Nel 2008 la spesa pubblica complessiva (nella versione tradizionale calcolata al netto delle vendite di beni e servizi e al lordo degli ammortamenti) ha registrato una crescita del 3,6 per cento, evidenziando un’accelerazione rispetto alla crescita del 2007 (2,4 per cento). La sua incidenza sul Pil è aumentata, passando dal 48,4 per cento nel 2007 al 49,3 per cento nel 2008.
Lo comunica l’Istat, precisando che, nel confronto con gli altri paesi europei, la spesa complessiva dell’Italia in rapporto al Pil è stata più alta di 2,0 punti percentuali rispetto alla media dei quindici paesi dell’area dell’euro e di 1,9 punti percentuali superiore alla media complessiva dei paesi della Ue.

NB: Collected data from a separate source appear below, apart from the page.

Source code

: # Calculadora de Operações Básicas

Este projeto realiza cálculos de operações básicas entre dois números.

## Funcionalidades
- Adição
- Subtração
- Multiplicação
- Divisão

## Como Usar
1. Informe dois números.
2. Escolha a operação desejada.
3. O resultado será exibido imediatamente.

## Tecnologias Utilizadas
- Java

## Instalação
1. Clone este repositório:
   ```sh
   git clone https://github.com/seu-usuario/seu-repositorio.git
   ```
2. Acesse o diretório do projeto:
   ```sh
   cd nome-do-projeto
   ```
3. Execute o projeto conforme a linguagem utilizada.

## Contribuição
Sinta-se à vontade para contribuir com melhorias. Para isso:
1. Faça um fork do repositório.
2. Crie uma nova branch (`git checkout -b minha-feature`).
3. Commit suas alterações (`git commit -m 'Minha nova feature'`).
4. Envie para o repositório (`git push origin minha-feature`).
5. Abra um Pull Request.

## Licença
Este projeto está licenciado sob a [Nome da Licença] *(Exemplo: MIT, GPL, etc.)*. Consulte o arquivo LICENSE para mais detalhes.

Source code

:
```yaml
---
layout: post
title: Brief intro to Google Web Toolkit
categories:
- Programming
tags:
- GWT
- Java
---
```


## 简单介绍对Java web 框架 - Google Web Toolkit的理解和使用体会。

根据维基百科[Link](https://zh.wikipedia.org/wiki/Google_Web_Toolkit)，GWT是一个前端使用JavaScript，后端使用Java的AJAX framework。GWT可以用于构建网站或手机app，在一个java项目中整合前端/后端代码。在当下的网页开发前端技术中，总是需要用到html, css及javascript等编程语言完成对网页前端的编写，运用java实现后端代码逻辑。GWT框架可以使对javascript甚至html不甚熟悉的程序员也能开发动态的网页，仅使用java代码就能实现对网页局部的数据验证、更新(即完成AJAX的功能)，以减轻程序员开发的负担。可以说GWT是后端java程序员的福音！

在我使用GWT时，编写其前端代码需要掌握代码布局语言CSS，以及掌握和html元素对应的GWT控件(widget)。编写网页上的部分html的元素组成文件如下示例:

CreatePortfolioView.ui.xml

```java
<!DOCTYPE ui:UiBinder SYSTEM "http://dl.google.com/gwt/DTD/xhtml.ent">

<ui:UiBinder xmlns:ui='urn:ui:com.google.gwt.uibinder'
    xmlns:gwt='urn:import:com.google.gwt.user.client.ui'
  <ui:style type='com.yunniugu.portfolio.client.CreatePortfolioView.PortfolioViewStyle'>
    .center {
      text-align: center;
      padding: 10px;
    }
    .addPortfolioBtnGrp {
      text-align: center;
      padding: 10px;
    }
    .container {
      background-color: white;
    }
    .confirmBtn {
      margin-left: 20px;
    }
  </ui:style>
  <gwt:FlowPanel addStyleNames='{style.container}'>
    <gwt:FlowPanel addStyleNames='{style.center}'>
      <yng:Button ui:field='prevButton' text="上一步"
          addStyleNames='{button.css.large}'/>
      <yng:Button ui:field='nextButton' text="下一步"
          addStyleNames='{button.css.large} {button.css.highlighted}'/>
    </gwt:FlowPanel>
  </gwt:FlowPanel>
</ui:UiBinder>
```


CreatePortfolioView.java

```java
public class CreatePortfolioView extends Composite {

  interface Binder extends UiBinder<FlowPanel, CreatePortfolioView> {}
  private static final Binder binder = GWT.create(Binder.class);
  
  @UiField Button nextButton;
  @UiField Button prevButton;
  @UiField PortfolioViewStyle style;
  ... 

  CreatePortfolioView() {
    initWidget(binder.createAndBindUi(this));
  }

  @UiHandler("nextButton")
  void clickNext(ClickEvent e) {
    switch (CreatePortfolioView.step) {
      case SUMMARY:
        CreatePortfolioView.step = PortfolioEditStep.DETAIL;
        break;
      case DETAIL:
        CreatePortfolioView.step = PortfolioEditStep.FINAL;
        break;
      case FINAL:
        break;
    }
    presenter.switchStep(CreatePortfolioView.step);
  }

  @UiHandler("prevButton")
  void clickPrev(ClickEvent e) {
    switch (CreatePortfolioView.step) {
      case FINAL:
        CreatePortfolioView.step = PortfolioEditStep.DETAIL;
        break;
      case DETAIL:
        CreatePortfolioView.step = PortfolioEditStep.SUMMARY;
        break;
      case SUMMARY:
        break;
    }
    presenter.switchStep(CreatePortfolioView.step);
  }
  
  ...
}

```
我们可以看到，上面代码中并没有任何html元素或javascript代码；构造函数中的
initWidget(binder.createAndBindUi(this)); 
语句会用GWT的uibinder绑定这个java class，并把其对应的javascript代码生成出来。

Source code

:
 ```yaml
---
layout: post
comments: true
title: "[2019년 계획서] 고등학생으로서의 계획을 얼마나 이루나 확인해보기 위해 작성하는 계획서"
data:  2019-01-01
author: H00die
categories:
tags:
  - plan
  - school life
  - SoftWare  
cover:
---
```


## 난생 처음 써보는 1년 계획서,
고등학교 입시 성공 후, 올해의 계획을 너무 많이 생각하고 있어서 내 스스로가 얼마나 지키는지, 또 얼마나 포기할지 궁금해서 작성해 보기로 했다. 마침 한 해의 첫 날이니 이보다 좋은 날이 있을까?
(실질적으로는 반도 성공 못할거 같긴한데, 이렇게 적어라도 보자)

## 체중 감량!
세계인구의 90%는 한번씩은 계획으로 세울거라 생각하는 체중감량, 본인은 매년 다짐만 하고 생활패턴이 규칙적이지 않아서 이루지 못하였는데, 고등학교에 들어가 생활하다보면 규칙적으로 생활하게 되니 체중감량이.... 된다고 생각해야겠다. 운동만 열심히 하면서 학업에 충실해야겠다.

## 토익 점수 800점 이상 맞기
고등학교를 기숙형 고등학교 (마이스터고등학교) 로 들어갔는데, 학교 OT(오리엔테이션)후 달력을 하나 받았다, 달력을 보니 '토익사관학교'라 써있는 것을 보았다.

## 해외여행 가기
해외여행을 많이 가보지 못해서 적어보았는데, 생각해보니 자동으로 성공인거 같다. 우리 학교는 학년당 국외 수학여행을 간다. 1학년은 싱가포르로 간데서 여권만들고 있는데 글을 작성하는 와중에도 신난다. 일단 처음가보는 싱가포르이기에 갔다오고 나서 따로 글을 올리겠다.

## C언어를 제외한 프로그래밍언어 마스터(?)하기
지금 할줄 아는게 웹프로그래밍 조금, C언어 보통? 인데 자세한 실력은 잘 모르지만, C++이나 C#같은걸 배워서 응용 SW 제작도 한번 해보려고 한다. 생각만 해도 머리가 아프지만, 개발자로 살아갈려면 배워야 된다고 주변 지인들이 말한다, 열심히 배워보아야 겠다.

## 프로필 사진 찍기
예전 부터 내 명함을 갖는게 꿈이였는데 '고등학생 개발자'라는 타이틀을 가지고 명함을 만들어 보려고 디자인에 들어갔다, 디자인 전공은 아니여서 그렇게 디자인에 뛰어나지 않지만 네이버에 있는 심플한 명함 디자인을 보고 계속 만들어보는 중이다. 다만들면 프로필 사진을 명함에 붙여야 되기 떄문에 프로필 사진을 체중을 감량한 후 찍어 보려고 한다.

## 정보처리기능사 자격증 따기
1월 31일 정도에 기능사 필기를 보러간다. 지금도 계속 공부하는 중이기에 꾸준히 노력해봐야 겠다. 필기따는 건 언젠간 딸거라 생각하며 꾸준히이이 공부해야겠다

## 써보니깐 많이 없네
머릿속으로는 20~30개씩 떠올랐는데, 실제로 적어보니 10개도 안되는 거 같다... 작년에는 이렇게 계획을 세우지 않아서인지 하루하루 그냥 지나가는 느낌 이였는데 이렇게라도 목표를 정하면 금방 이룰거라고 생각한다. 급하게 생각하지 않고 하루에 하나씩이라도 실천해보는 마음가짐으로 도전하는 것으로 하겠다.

Un’incidenza della spesa sul Pil superiore al 50 per cento è stata registrata in Svezia (53,1 per cento), Francia (52,7 per cento) e Danimarca (51,7 per cento); inferiore al 40 per cento in Slovacchia (34,9 per cento), Lituania (37,2 per cento), Bulgaria (37,4 per cento), Romania (38,5 per cento) e Lettonia (39,5 per cento).
In frenata, invece, il gettito. Nel 2008 le entrate totali sono cresciute dell’1 per cento, con un forte rallentamento rispetto al 2007 (+6,4 per cento); la loro incidenza sul Pil è risultata pari al 46,6 per cento, con un decremento rispetto all’anno precedente (46,9 per cento).